►

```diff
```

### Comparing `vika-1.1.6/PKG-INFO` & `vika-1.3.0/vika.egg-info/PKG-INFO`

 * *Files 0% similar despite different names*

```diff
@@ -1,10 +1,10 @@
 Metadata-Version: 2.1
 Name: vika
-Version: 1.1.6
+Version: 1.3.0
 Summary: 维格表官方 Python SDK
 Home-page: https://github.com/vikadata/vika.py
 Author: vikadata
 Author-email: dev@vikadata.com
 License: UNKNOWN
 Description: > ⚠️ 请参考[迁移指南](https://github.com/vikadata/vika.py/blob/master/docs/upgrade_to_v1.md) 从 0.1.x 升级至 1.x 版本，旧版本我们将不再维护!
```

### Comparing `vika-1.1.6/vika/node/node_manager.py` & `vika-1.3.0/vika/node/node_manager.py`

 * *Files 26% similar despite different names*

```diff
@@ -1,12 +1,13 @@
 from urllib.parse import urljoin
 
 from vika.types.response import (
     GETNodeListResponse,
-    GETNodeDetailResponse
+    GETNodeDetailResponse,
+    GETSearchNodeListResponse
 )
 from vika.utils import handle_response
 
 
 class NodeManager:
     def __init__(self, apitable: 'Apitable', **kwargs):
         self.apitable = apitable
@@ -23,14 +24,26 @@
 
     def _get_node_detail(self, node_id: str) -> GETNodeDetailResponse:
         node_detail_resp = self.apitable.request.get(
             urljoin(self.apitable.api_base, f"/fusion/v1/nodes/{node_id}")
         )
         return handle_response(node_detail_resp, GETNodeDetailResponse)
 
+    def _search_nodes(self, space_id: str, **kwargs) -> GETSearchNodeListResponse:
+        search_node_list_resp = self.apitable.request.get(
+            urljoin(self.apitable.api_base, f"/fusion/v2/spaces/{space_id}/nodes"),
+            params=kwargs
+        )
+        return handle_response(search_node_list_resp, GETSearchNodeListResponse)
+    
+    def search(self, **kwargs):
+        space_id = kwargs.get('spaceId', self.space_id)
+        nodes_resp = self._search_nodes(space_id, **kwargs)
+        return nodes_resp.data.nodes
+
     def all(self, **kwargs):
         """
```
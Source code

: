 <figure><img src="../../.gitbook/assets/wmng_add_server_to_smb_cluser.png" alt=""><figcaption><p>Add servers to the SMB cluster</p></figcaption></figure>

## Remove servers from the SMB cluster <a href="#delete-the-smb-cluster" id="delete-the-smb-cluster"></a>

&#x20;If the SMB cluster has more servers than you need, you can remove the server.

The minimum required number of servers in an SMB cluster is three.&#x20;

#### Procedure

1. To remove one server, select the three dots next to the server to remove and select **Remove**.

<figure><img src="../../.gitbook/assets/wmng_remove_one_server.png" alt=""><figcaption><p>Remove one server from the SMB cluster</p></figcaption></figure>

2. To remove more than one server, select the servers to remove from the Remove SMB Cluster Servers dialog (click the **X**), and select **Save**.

◄

Exercise prompt:
Now write the data shown above out again, word for word.

Exercise response:
```diff
```

### Comparing `vika-1.1.6/PKG-INFO` & `vika-1.3.0/vika.egg-info/PKG-INFO`

 * *Files 0% similar despite different names*

```diff
@@ -1,10 +1,10 @@
 Metadata-Version: 2.1
 Name: vika
-Version: 1.1.6
+Version: 1.3.0
 Summary: 维格表官方 Python SDK
 Home-page: https://github.com/vikadata/vika.py
 Author: vikadata
 Author-email: dev@vikadata.com
 License: UNKNOWN
 Description: > ⚠️ 请参考[迁移指南](https://github.com/vikadata/vika.py/blob/master/docs/upgrade_to_v1.md) 从 0.1.x 升级至 1.x 版本，旧版本我们将不再维护!
```

### Comparing `vika-1.1.6/vika/node/node_manager.py` & `vika-1.3.0/vika/node/node_manager.py`

 * *Files 26% similar despite different names*

```diff
@@ -1,12 +1,13 @@
 from urllib.parse import urljoin
 
 from vika.types.response import (
     GETNodeListResponse,
-    GETNodeDetailResponse
+    GETNodeDetailResponse,
+    GETSearchNodeListResponse
 )
 from vika.utils import handle_response
 
 
 class NodeManager:
     def __init__(self, apitable: 'Apitable', **kwargs):
         self.apitable = apitable
@@ -23,14 +24,26 @@
 
     def _get_node_detail(self, node_id: str) -> GETNodeDetailResponse:
         node_detail_resp = self.apitable.request.get(
             urljoin(self.apitable.api_base, f"/fusion/v1/nodes/{node_id}")
         )
         return handle_response(node_detail_resp, GETNodeDetailResponse)
 
+    def _search_nodes(self, space_id: str, **kwargs) -> GETSearchNodeListResponse:
+        search_node_list_resp = self.apitable.request.get(
+            urljoin(self.apitable.api_base, f"/fusion/v2/spaces/{space_id}/nodes"),
+            params=kwargs
+        )
+        return handle_response(search_node_list_resp, GETSearchNodeListResponse)
+    
+    def search(self, **kwargs):
+        space_id = kwargs.get('spaceId', self.space_id)
+        nodes_resp = self._search_nodes(space_id, **kwargs)
+        return nodes_resp.data.nodes
+
     def all(self, **kwargs):
         """
```
Source code

: <figure><img src="../../.gitbook/assets/wmng_add_server_to_smb_cluser.png" alt=""><figcaption><p>Add servers to the SMB cluster</p></figcaption></figure>

## Remove servers from the SMB cluster <a href="#delete-the-smb-cluster" id="delete-the-smb-cluster"></a>

&#x20;If the SMB cluster has more servers than you need, you can remove the server.

The minimum required number of servers in an SMB cluster is three.&#x20;

#### Procedure

1. To remove one server, select the three dots next to the server to remove and select **Remove**.

<figure><img src="../../.gitbook/assets/wmng_remove_one_server.png" alt=""><figcaption><p>Remove one server from the SMB cluster</p></figcaption></figure>

2. To remove more than one server, select the servers to remove from the Remove SMB Cluster Servers dialog (click the **X**), and select **Save**.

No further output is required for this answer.